Requirement: Extract each line holding the word "else" from the entries.

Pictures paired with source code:
--------------------

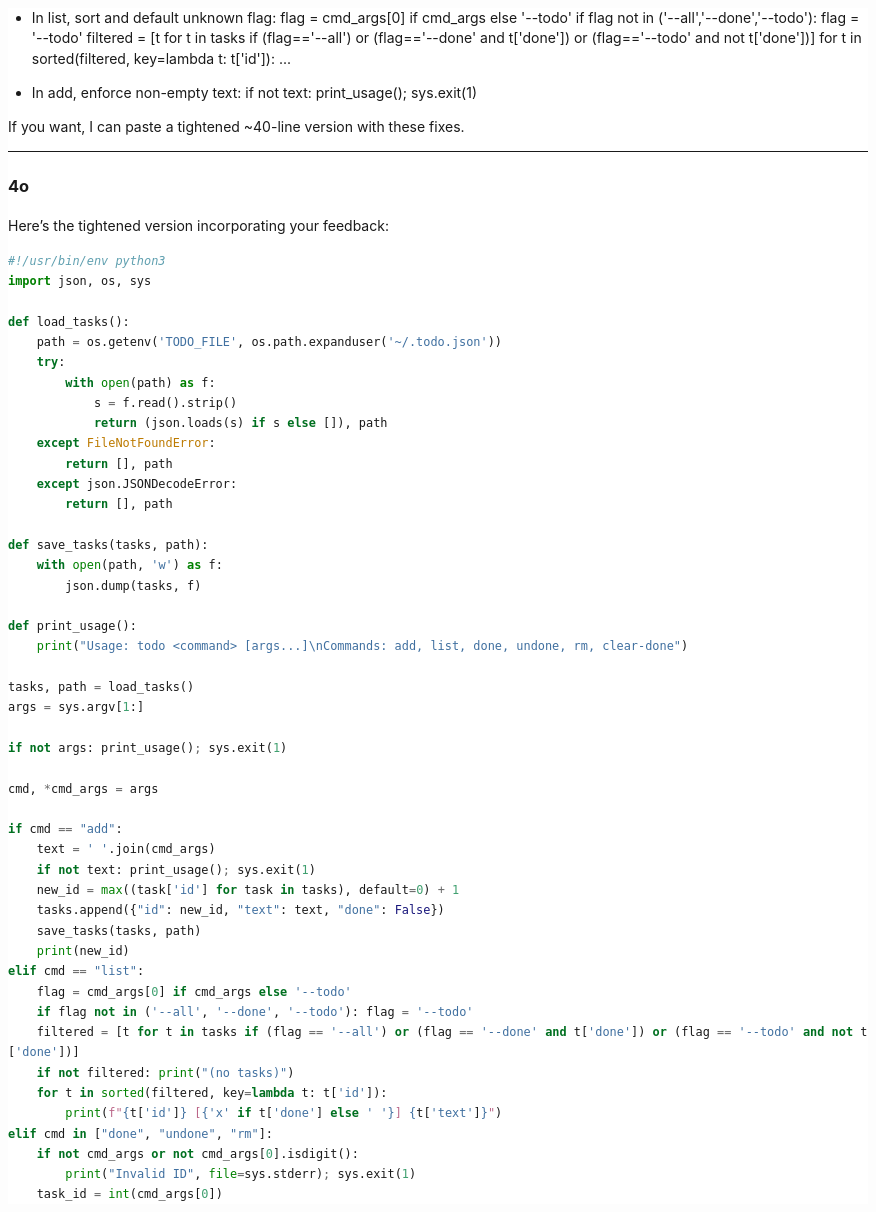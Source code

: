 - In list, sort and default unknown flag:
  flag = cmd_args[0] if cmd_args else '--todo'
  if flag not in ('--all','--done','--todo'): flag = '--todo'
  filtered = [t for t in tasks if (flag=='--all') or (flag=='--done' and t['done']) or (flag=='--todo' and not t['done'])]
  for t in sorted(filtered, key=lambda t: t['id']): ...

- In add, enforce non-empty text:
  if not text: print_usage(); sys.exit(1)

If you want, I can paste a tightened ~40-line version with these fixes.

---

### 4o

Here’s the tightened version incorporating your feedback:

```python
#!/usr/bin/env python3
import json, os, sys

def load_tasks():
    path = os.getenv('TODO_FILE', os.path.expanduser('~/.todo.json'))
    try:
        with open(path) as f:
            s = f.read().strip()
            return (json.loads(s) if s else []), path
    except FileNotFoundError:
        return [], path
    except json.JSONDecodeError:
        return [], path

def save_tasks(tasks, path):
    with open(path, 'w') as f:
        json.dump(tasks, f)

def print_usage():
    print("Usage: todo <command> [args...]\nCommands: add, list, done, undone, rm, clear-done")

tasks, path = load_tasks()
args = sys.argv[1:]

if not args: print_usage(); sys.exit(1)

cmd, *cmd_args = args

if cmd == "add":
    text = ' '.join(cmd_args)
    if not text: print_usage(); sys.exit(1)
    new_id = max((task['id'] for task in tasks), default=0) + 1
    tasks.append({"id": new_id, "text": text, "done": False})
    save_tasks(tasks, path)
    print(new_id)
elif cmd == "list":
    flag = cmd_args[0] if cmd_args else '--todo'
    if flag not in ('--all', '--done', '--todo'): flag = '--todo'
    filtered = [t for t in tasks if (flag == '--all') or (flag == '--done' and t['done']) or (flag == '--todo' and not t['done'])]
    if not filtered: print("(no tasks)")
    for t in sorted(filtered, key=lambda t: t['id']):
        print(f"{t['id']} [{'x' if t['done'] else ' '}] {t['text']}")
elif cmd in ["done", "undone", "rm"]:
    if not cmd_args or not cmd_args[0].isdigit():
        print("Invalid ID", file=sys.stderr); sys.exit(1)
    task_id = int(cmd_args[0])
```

--------------------

Reply:
  flag = cmd_args[0] if cmd_args else '--todo'
            return (json.loads(s) if s else []), path
    flag = cmd_args[0] if cmd_args else '--todo'
        print(f"{t['id']} [{'x' if t['done'] else ' '}] {t['text']}")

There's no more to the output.